Required work:
In the records below, which lines include "word"? Copy them.

Information provided:
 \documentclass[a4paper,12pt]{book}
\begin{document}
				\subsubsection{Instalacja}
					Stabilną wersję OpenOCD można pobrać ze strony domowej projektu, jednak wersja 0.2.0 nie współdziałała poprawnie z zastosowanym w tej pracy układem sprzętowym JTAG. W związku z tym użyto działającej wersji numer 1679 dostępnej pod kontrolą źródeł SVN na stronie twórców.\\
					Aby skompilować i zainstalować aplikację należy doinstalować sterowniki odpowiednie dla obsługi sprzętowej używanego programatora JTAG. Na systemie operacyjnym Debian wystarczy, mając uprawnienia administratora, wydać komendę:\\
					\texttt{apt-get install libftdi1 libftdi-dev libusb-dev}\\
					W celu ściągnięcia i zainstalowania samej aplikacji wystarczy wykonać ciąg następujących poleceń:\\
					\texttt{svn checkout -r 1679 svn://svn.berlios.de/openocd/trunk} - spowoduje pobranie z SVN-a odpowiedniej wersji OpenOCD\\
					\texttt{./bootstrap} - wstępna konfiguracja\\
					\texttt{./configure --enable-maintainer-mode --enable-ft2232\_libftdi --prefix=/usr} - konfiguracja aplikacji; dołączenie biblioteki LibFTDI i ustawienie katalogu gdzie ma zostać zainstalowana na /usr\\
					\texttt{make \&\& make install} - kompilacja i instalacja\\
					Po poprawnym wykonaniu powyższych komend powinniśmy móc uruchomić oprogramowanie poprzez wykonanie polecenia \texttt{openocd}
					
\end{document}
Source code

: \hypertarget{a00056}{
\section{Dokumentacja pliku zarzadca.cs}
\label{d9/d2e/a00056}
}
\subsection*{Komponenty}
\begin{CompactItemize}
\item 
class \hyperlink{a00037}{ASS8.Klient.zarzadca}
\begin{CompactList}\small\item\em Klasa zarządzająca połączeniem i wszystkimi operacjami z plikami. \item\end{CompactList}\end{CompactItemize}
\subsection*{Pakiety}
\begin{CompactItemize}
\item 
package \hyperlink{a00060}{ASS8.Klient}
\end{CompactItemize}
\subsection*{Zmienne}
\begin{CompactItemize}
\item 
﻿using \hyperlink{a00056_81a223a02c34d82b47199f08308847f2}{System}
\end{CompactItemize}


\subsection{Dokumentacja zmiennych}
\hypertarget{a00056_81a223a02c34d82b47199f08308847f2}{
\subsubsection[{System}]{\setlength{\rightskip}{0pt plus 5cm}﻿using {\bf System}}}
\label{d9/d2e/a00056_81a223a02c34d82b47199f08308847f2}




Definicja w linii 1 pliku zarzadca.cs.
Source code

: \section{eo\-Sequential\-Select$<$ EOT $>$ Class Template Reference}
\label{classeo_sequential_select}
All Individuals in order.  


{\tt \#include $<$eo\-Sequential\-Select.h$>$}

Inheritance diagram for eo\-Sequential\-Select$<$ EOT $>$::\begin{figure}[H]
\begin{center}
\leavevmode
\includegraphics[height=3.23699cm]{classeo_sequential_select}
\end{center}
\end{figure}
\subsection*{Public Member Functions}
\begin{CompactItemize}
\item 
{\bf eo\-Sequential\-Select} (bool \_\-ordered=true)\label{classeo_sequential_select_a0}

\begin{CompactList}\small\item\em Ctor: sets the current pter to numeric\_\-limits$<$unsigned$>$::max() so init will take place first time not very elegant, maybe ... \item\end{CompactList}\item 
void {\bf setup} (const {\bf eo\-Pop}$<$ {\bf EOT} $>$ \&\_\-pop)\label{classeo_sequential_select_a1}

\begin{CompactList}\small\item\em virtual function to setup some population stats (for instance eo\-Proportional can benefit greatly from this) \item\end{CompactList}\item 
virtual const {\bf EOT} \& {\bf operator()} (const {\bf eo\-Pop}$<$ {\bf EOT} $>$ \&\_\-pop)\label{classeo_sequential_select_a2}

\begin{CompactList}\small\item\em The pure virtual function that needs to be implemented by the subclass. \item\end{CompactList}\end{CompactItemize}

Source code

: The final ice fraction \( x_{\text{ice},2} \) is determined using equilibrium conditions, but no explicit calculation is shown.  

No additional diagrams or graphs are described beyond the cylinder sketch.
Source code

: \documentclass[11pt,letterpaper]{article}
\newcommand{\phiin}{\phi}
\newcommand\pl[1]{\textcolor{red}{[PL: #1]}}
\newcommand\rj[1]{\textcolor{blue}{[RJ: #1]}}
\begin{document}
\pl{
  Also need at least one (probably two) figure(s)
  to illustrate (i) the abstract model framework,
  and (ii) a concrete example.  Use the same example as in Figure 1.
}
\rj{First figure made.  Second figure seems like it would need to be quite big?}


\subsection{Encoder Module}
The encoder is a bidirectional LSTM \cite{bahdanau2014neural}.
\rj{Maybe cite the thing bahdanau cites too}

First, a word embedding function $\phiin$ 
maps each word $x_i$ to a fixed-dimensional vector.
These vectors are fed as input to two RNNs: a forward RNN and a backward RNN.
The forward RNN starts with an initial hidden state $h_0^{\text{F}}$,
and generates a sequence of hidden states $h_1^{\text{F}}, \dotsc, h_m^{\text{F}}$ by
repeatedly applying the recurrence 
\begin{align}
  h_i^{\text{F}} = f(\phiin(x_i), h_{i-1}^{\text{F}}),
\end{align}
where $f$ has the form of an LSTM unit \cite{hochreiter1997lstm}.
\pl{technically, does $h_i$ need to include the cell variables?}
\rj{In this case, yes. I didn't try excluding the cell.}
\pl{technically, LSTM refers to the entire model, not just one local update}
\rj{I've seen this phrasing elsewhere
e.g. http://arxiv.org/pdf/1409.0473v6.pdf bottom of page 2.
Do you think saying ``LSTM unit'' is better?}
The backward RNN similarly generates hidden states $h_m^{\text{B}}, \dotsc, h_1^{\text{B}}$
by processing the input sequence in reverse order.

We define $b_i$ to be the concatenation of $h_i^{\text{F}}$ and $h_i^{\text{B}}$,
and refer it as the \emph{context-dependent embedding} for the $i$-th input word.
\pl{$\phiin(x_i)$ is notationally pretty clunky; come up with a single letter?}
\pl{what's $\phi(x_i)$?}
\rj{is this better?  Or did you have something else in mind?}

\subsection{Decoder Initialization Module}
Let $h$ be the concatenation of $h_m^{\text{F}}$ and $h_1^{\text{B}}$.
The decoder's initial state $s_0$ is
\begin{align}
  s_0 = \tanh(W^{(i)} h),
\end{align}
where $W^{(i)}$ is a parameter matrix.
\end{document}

Problem solution:
First, a word embedding function $\phiin$ 
maps each word $x_i$ to a fixed-dimensional vector.
and refer it as the \emph{context-dependent embedding} for the $i$-th input word.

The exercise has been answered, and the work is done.